Following are some of the major changes in the Combination Regulations:
1. To reduce the compliance burden to the companies that are looking for intra-group restructuring, the Regulations have now dispensed with the requirement of filing a notice in respect of intra-group mergers or amalgamations involving enterprises wholly owned by the group companies.
2. Acquisitions of shares or voting rights pursuant to buy backs and acquisition of shares or voting rights pursuant to subscription of rights issue (without the restriction of their ‘entitled proportion’), not leading to acquisition of control, are now included in the list of transactions in Schedule I, that normally would not require a filing with the Commission.
3. The Company Secretary of the company, duly authorised by the Board, has been authorised to sign the Form I or Form II, in addition to those persons specified under the general regulations (i.e. the Managing Director or the Director authorized by the Board).
4. Form I remains the default form, wherein some simplifications have been introduced.
5. In Form I, the distinction for filling up Part I for certain types of transactions and Part II for the remaining transactions has been removed, leading to clarity and uniformity.

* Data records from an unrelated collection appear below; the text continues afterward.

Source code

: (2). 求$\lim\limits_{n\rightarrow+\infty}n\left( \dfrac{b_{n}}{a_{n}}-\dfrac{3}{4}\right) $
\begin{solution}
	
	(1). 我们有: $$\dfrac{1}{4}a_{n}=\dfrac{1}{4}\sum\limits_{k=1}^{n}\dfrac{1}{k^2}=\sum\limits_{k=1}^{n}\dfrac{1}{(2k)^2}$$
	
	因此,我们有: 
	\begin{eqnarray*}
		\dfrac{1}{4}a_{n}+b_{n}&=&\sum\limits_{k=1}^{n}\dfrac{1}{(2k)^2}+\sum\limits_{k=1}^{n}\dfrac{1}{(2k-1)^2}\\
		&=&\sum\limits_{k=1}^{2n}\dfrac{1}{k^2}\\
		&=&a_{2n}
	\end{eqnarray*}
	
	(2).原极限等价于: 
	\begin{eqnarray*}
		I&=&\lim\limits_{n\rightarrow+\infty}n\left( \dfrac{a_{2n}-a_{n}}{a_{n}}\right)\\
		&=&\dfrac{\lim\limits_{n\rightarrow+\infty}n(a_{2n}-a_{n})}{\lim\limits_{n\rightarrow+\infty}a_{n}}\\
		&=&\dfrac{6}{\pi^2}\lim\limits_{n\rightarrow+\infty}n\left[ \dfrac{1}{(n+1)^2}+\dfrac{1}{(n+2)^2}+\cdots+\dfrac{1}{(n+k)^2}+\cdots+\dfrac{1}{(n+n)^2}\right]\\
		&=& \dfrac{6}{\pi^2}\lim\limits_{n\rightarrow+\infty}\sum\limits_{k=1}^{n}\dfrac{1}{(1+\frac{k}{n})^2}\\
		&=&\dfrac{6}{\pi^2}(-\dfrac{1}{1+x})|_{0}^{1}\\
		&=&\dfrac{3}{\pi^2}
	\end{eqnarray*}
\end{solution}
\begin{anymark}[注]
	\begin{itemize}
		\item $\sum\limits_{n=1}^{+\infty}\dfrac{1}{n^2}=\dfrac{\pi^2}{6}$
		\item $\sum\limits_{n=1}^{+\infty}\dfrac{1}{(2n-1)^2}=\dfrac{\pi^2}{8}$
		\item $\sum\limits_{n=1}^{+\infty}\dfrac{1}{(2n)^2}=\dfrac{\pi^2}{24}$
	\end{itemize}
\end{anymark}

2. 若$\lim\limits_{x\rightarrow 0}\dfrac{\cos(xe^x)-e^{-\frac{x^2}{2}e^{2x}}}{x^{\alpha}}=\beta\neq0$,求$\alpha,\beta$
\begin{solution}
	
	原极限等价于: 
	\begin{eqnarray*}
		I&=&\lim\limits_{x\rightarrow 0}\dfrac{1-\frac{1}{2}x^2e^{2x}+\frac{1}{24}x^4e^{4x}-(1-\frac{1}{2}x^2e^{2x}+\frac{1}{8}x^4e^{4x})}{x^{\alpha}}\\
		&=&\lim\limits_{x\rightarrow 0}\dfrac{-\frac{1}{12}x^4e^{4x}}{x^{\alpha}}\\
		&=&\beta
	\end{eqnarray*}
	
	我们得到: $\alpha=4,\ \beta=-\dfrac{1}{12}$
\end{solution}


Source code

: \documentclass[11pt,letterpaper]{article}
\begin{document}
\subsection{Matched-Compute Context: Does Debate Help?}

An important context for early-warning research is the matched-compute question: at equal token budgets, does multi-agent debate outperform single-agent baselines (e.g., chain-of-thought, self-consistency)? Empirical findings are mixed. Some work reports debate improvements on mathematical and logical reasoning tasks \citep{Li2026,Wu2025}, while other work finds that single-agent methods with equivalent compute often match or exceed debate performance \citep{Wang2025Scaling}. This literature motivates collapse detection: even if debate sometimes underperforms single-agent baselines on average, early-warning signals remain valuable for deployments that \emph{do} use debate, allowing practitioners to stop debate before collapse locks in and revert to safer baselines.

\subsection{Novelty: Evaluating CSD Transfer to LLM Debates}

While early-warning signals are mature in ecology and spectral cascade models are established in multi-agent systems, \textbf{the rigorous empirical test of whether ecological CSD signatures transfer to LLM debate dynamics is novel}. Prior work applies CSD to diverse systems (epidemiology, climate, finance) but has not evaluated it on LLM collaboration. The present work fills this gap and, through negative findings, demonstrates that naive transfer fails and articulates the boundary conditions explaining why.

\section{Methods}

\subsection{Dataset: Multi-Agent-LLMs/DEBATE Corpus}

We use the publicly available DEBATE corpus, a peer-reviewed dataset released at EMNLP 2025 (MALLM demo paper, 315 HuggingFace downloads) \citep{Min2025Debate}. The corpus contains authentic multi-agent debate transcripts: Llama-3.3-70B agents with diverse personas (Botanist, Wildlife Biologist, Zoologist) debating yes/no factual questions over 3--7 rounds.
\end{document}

6. Form I has been amended and a provision has been introduced for parties to provide details of value of the assets and turnovers for the purpose of Section 5 and to provide a copy of the agreement, board resolution etc. as mentioned in Section 6(2).
7. Parties retain the option of filing Form II, especially in those cases where there may be significant horizontal overlap (>15%) and/or significant vertical relationship (>25%) between the parties.
8. In order to provide certainty about transactions involving asset transfers and calculation of value of assets and turnover for the purposes of Section 5 of the Act, a new provision has been introduced for attribution of value of assets and turnover of a transferor company to the transferee company where assets are transferred to the transferee company for the purpose of effecting a combination.
9. A provision has been made for admission of belated filing of Form III in respect of transactions covered under Section 6(5). Further, Form III would now be filed along with a copy of the loan or investment agreement.
10. The Fee has been increased from INR 50,000 to INR 10,00,000 in respect of Form I and from INR 10,00,000 to INR 40,00,000 in respect of Form II.